# OpenStreetMap Case Study

## Map Area

    Manhattan, New York, United States

    http://overpass-api.de/api/map?bbox=-74.0133,40.7245,-73.9574,40.7734
    
    From the link above, I downloaded the data of midtown Manhattan. Since I have worked and lived in the New York City for several years, I choose this area to do this case study.

## Problems Encountered in the Map

After investigating the data in sqlite. I found some problems with the street names and the postcodes. I used pandas to read the csv file to clean the street names and postcodes.I will not touch the original xml here. Because, it takes time to turn the xml fime into csv. If the file is bigger, it will take more time. It's an timely expensive calculation. I will use the csv files to do the next cleaning step. So, I use pandas to read the file into a data frame. Then, I invested the data, corrected the data, and save the data back to a new csv file.
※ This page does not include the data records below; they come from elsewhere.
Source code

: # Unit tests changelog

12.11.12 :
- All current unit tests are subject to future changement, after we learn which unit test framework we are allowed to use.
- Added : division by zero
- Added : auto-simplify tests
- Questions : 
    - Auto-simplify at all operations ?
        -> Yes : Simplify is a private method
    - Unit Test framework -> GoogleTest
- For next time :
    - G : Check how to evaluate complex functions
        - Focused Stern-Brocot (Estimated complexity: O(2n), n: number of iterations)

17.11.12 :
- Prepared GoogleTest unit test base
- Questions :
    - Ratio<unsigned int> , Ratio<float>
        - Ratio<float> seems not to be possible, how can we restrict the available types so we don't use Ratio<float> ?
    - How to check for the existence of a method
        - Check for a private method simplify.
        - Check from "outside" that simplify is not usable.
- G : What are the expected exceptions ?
- Abbreviated street names('W 35th St')
- Postcodes with irregular formats('NY 10001', '10001-2062'
       

### Abbreviated street names

I used pandas to iter the rows to correct the street names.

In [None]:
#Check the street name type
short_street_name = set()
for index, row in df_ways_tags.iterrows():
    if row['key'] == 'street':
        street_value = row['value']
        street_type = street_value.split(' ')[-1]
        short_street_name.add(street_type)
        
print(short_street_name)

In [None]:
#Get weird street name
weird_street_name = ['D','Americas','633','Bowery','A', 'St', 'B', 'C']
street_name = set()
for index, row in df_ways_tags.iterrows():
    if row['key'] == 'street' and  row['value'].split(' ')[-1] in weird_street_name:
        street_name.add(row['value'])
print(street_name)

In [None]:
#Correct the street name
for index, row in df_ways_tags.iterrows():
    if row['key'] == 'street' and row['value'] == 'W 35th St':
        print('Made change to the row of index %s' % index)
        df_ways_tags.set_value(index, 'value', 'W 35th Street')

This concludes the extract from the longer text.